[Information given]

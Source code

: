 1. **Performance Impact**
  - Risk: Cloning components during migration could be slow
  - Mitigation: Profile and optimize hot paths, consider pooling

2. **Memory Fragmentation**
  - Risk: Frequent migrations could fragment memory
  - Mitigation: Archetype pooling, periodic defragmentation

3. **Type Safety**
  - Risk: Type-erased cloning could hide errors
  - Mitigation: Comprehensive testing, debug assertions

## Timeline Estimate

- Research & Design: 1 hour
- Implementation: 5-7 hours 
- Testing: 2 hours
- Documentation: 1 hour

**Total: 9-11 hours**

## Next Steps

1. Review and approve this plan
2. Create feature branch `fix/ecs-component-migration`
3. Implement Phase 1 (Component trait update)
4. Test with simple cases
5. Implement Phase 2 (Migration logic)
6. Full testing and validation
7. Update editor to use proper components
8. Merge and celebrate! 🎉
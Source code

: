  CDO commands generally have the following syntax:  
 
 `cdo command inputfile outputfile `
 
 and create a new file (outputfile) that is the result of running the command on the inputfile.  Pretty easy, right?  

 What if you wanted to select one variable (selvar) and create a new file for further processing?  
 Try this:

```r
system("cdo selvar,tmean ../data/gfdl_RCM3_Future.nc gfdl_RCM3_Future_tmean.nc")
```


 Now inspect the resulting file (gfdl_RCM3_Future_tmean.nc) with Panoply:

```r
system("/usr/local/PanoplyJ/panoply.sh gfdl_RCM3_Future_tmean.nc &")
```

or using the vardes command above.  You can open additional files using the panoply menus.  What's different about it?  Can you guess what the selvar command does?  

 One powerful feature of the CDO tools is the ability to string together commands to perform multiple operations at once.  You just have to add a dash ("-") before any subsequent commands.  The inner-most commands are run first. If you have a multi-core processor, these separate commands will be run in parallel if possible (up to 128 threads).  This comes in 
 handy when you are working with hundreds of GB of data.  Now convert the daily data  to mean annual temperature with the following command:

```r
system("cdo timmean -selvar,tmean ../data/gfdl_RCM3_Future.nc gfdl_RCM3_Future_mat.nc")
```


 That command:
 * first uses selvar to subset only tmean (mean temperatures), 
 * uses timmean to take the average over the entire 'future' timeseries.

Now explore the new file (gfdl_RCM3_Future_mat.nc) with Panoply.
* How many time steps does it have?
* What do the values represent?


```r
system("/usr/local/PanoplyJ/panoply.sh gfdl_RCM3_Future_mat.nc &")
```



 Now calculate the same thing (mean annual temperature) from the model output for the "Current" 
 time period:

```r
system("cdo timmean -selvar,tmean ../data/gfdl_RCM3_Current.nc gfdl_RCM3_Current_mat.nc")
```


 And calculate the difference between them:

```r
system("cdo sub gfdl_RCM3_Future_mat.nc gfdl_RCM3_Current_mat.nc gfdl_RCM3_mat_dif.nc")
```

[/Information given]

Instructions for the task: Each line of the material that has the word "first" belongs in the answer.

Response to the exercise:
 One powerful feature of the CDO tools is the ability to string together commands to perform multiple operations at once.  You just have to add a dash ("-") before any subsequent commands.  The inner-most commands are run first. If you have a multi-core processor, these separate commands will be run in parallel if possible (up to 128 threads).  This comes in 
 * first uses selvar to subset only tmean (mean temperatures), 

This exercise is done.